- **Task directions**: Look through the entries below and show every line containing the word "width".

- **Input for this task**:
--------------------------------

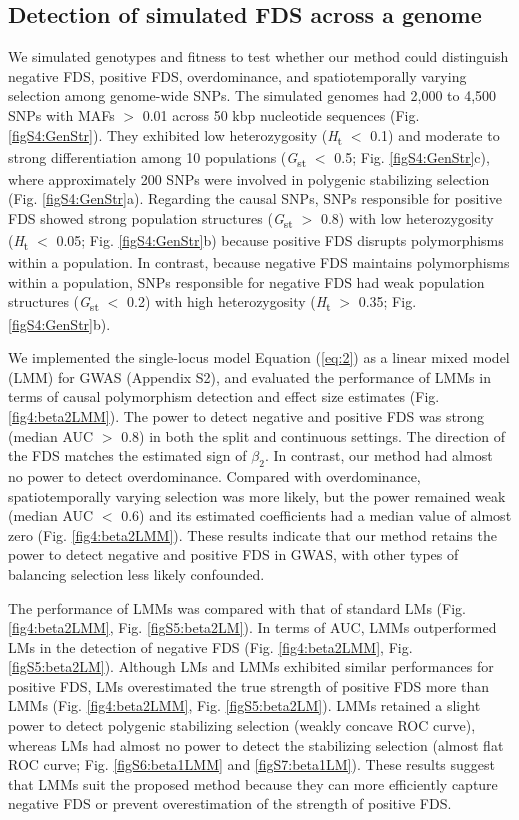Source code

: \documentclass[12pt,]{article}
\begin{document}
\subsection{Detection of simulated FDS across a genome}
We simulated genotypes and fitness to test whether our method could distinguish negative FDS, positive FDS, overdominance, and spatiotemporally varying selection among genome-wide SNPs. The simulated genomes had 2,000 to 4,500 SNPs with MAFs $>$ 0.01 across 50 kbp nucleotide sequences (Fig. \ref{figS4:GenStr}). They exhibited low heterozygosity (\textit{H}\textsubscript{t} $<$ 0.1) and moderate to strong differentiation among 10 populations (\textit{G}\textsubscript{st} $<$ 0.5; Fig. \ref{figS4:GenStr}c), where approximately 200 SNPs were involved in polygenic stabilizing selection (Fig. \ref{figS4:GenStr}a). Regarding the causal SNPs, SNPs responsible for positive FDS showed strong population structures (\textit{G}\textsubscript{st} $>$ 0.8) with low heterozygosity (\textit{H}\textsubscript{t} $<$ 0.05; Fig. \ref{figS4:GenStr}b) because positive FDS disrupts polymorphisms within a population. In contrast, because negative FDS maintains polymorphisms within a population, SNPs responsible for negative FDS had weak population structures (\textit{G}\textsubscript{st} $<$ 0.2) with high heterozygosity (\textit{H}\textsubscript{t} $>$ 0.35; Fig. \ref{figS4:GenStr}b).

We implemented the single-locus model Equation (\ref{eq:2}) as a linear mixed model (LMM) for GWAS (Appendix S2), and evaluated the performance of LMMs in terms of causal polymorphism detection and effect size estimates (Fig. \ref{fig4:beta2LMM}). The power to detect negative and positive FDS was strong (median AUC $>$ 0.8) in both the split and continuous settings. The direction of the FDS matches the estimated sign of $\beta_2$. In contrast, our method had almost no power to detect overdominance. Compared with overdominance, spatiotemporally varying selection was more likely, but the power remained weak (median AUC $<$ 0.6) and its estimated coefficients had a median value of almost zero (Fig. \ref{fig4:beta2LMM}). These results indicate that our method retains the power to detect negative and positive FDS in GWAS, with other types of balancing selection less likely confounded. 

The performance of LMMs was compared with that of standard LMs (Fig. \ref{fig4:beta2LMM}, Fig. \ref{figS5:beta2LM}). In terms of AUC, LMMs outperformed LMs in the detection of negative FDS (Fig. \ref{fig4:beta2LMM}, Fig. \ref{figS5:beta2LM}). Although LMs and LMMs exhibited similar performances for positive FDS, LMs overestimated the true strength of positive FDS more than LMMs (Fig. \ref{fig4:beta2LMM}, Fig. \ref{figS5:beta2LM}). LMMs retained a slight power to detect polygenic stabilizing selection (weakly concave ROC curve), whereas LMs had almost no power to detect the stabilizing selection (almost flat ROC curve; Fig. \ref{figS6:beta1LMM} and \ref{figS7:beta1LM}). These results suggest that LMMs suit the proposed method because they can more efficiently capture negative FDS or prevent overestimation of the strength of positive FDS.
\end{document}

--------------------------------

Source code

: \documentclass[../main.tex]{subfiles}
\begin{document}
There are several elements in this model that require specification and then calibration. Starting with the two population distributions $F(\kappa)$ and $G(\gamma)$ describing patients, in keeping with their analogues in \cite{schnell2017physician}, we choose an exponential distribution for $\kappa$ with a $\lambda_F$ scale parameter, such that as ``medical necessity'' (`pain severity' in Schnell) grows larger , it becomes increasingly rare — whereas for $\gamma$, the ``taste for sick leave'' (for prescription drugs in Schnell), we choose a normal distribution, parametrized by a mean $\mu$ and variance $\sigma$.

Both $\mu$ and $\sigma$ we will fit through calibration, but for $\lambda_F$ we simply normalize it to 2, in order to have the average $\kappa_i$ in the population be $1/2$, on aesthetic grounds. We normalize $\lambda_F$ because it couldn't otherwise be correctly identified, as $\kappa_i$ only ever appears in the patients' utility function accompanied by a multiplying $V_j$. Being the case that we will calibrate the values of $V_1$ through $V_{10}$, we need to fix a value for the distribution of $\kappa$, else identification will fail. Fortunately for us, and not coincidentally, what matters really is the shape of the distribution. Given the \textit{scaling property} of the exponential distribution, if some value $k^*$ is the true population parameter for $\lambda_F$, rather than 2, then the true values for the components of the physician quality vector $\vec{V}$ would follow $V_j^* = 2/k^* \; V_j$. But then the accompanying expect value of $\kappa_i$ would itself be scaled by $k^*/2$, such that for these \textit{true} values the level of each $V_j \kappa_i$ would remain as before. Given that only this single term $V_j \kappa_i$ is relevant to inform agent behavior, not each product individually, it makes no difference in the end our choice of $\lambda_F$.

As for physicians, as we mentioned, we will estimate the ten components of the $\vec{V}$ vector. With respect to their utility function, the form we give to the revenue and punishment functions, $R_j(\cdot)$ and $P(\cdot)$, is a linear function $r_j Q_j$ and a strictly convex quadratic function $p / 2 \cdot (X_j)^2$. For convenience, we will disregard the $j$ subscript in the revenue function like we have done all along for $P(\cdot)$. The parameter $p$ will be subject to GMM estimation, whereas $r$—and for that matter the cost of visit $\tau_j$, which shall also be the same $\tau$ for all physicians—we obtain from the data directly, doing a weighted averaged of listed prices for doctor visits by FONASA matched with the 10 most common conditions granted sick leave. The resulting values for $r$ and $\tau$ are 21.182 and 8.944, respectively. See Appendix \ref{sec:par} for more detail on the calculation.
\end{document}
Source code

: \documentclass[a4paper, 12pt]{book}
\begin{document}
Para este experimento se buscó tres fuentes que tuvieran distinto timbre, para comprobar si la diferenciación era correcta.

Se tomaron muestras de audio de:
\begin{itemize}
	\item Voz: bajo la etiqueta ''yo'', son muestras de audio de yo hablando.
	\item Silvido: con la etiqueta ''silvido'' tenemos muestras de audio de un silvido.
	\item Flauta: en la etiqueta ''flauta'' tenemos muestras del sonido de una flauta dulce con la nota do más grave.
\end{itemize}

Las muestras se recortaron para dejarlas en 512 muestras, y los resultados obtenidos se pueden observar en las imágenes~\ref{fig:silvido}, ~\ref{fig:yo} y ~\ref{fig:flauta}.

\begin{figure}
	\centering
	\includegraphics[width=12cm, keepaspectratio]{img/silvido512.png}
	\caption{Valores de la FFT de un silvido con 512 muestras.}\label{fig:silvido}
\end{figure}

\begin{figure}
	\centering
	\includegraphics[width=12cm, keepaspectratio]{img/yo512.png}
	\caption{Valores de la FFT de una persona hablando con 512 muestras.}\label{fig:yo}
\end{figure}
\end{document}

--------------------------------

- **Output of the task**:
	\includegraphics[width=12cm, keepaspectratio]{img/silvido512.png}
	\includegraphics[width=12cm, keepaspectratio]{img/yo512.png}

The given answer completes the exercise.